Für die im Tabakrauch enthaltenen Schadstoffe gibt es – auch wenn manche gerne solche finden würden – keine unbedenklichen Untergrenzen; selbst die geringste Menge gefährdet und belastet den Körper.
Deswegen ist es klar, dass wir in Nordrhein-Westfalen Konsequenzen ziehen müssen, und deswegen haben wir mit dem Gesetzesentwurf eine Reihe von Änderungsvorschlägen auf den Tisch gelegt, die wir gemeinsam mit den Abgeordneten im Parlament diskutieren wollen. Ich will auch noch auf einige Punkte eingehen, die mit diesem Gesetz geändert werden sollen.
Dabei steht der Bereich im Vordergrund, der die Kinder und Jugendlichen betrifft, nämlich unsere Schulen. Bei nicht einrichtungsbezogenen Veranstaltungen in Schulen darf heute zum Beispiel in den Turnhallen und Aulen geraucht werden. Das heißt, dass die Kinder am nächsten Tag in belastete Räume gehen. Wir wissen, dass die Belastung durch die krebserzeugenden Substanzen des Tabakqualms nicht über Nacht aus den Räumen zieht. Die Kinder werden also belastet.

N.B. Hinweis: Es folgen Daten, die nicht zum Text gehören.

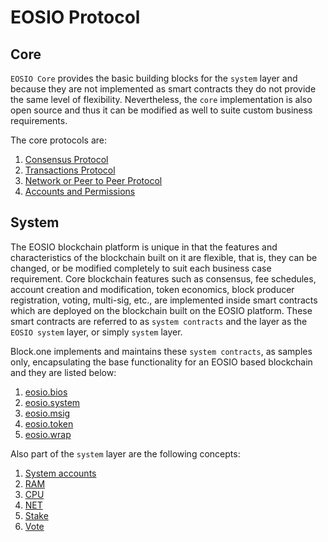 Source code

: # EOSIO Protocol

## Core

`EOSIO Core` provides the basic building blocks for the `system` layer and because they are not implemented as smart contracts they do not provide the same level of flexibility. Nevertheless, the `core` implementation is also open source and thus it can be modified as well to suite custom business requirements.

The core protocols are:

1. [Consensus Protocol](01_consensus_protocol.md)
2. [Transactions Protocol](02_transactions_protocol.md)
3. [Network or Peer to Peer Protocol](03_network_peer_protocol.md)
4. [Accounts and Permissions](04_accounts_and_permissions.md)

## System

The EOSIO blockchain platform is unique in that the features and characteristics of the blockchain built on it are flexible, that is, they can be changed, or be modified completely to suit each business case requirement. Core blockchain features such as consensus, fee schedules, account creation and modification, token economics, block producer registration, voting, multi-sig, etc., are implemented inside smart contracts which are deployed on the blockchain built on the EOSIO platform. These smart contracts are referred to as `system contracts` and the layer as the `EOSIO system` layer, or simply `system` layer.

Block.one implements and maintains these `system contracts`, as samples only, encapsulating the base functionality for an EOSIO based blockchain and they are listed below:

1. [eosio.bios](/manuals/eosio.contracts/latest/action-reference/eosio.bios)
2. [eosio.system](/manuals/eosio.contracts/latest/action-reference/eosio.system)
3. [eosio.msig](/manuals/eosio.contracts/latest/action-reference/eosio.msig)
4. [eosio.token](/manuals/eosio.contracts/latest/action-reference/eosio.token)
5. [eosio.wrap](/manuals/eosio.contracts/latest/action-reference/eosio.wrap)

Also part of the `system` layer are the following concepts:

1. [System accounts](https://github.com/EOSIO/eosio.contracts/tree/master/docs/01_core_concepts/01_system.md)
2. [RAM](https://github.com/EOSIO/eosio.contracts/tree/master/docs/01_core_concepts/02_ram.md)
3. [CPU](https://github.com/EOSIO/eosio.contracts/tree/master/docs/01_core_concepts/03_cpu.md)
4. [NET](https://github.com/EOSIO/eosio.contracts/tree/master/docs/01_core_concepts/04_net.md)
5. [Stake](https://github.com/EOSIO/eosio.contracts/tree/master/docs/01_core_concepts/05_stake.md)
6. [Vote](https://github.com/EOSIO/eosio.contracts/tree/master/docs/01_core_concepts/06_vote.md)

Das gilt auch für Brauchtumsveranstaltungen, die nach wie vor in Schulen stattfinden, bei denen selbst dann im Publikum geraucht werden darf, wenn die Kinder Hochleistungen – etwa im Sport oder auf der Bühne – erbringen. Das kann und darf in Zukunft nicht mehr so sein.
Wir wollen aber auch – dazu gab es bereits im Rahmen der Auswertung der Evaluierung eine Diskussion – den Vorschlag der CDU-Fraktion aufgreifen, ein Rauchverbot auf ausgewiesenen Kinderspielplätzen in das Gesetz aufzunehmen. Auch das ist für uns ein wichtiger Bereich, weil Kinder nicht nur da dem Rauch ausgesetzt sind, wo ein Dach drüber ist, sondern auch da, wo sie in unmittelbarem Kontakt zu dem belastenden Qualm stehen, eine Gefährdung stattfindet.
Schon lange gibt es die Diskussion über ein konsequentes Rauchverbot in Gaststätten. Auch das wird mit diesem Gesetzentwurf für Nordrhein-Westfalen umgesetzt. Dies gilt auch für das, was in Bayern gang und gäbe ist, dass nämlich in Festzelten nicht mehr geraucht werden darf. Außerdem sollen die Raucherclubs mit diesem Gesetz endlich abgeschafft werden.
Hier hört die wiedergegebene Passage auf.